Ha posato gli occhi sul mio castello.
Ha posato gli occhi sui miei guadagni.
Il Macellaio, una carognaccia rosso malpelo e con il broncio perenne, ha tentato di farsi giustizia da solo e ci ha rimesso il mignolo, il principiante. Il Gentiluomo, che poi forse dopotutto tanto gentiluomo non è, ha pensato bene di corrompere le sue guardie. Voleva che lo abbandonassero in un vicolo con qualche scusa, e poi che la (mala)sorte lo punisse come più le girava. Peccato che, rimasto solo, quello se ne sia tornato tranquillo, nonché fieramente armato, fin dentro casa. Infine il Mercante: non ho ancora capito quanto possa essere grasso, da quel tanto di collane e farsetti che indossa – ma, sicuramente, lo è. E comunque è così attaccato ai soldi che nemmeno si sarebbe mosso, se non avesse sentito che pure gli altri due lo volevano morto.

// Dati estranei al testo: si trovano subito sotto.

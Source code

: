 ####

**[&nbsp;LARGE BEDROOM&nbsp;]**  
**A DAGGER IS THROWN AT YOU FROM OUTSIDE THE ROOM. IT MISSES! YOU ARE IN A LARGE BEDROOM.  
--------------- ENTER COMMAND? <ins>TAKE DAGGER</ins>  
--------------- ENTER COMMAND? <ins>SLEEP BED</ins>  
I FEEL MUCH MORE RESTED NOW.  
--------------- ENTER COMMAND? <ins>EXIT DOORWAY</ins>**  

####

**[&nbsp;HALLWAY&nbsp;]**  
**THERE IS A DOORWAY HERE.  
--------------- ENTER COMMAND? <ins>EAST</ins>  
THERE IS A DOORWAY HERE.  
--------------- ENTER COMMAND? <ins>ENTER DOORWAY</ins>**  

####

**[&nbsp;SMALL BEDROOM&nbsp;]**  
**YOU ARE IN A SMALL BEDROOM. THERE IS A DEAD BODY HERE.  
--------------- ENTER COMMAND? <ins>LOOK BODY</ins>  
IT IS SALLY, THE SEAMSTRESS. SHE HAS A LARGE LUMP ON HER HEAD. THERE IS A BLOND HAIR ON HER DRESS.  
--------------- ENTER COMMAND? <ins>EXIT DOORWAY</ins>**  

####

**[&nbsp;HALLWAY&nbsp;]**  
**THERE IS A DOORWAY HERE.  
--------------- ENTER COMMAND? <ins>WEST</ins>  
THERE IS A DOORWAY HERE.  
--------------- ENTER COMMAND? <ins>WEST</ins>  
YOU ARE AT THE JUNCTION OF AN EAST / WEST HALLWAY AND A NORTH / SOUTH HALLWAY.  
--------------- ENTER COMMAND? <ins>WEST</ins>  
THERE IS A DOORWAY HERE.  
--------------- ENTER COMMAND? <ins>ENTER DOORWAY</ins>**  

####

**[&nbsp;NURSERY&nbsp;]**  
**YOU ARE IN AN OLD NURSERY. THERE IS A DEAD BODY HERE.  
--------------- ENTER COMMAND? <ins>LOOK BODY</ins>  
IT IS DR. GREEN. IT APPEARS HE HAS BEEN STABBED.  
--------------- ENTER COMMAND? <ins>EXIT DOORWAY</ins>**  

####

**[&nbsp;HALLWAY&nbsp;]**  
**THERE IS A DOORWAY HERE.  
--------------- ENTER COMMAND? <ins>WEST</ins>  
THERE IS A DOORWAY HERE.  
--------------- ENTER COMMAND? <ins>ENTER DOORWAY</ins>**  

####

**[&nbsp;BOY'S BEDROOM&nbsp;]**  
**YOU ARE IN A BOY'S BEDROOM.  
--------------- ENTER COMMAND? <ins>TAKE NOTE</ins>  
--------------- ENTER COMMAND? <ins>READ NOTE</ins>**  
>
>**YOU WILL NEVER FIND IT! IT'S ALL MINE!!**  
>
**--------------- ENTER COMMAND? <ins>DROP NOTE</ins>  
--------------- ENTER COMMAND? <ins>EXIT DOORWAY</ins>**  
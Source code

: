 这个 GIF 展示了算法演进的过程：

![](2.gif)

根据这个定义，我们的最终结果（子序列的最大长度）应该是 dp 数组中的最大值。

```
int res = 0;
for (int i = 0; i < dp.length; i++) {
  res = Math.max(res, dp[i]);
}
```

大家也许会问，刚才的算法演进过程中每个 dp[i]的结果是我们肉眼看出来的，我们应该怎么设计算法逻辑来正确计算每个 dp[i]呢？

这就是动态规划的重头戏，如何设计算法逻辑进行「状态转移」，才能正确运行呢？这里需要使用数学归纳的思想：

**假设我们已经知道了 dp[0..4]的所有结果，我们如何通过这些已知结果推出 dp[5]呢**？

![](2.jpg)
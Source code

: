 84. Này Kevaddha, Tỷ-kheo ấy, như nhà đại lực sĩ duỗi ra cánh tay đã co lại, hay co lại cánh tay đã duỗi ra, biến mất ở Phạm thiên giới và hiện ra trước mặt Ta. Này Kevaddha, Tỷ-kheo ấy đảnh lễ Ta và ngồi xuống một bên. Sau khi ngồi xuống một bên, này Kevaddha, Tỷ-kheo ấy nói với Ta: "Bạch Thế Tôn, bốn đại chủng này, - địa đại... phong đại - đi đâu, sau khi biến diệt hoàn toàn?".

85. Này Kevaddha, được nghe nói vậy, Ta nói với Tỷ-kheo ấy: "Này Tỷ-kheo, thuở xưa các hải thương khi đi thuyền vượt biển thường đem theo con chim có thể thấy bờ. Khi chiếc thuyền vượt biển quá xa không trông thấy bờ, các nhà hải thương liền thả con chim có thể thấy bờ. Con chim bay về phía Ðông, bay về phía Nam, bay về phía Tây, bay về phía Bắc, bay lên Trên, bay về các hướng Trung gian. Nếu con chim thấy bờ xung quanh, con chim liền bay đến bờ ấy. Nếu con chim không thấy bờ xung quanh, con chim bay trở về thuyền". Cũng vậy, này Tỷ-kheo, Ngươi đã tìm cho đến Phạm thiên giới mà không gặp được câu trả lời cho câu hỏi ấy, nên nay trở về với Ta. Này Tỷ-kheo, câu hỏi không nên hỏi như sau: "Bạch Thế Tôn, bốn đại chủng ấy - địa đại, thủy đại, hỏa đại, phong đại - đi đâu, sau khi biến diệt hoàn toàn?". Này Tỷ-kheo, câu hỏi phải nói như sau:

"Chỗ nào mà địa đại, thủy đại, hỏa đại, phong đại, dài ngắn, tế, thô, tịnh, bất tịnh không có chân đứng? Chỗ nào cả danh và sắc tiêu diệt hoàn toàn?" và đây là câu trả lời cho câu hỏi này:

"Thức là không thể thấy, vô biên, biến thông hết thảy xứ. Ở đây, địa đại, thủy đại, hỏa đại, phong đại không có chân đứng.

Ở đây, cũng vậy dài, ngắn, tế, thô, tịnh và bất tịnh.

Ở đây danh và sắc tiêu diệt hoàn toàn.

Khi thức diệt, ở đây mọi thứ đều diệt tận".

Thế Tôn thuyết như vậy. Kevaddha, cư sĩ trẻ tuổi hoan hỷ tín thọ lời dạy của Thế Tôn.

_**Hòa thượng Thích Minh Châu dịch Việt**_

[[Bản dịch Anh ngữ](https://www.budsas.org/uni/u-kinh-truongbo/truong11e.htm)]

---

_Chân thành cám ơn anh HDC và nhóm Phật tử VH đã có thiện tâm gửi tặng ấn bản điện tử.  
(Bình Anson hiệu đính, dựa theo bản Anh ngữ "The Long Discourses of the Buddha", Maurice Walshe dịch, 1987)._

Ora eccoli tutt’e tre qui, alla mia porta.
Certe cose è sempre meglio lasciarle a Nonna Fata.
«Benvenuti, benvenuti!» li accolgo, dando tempo alla mia servetta di posare quattro calici sul tavolo. «Lo gradite un po’ di vino, sì? Vino Maliano, ovviamente» sorrido, col tono di chi già lo assapora.
«S-sì, beviamo!» squittisce il Mercante, ma il Macellaio amputa subito il suo entusiasmo.
«Siamo qui per ammazzare Invitto di Campofiorito, vecchia.»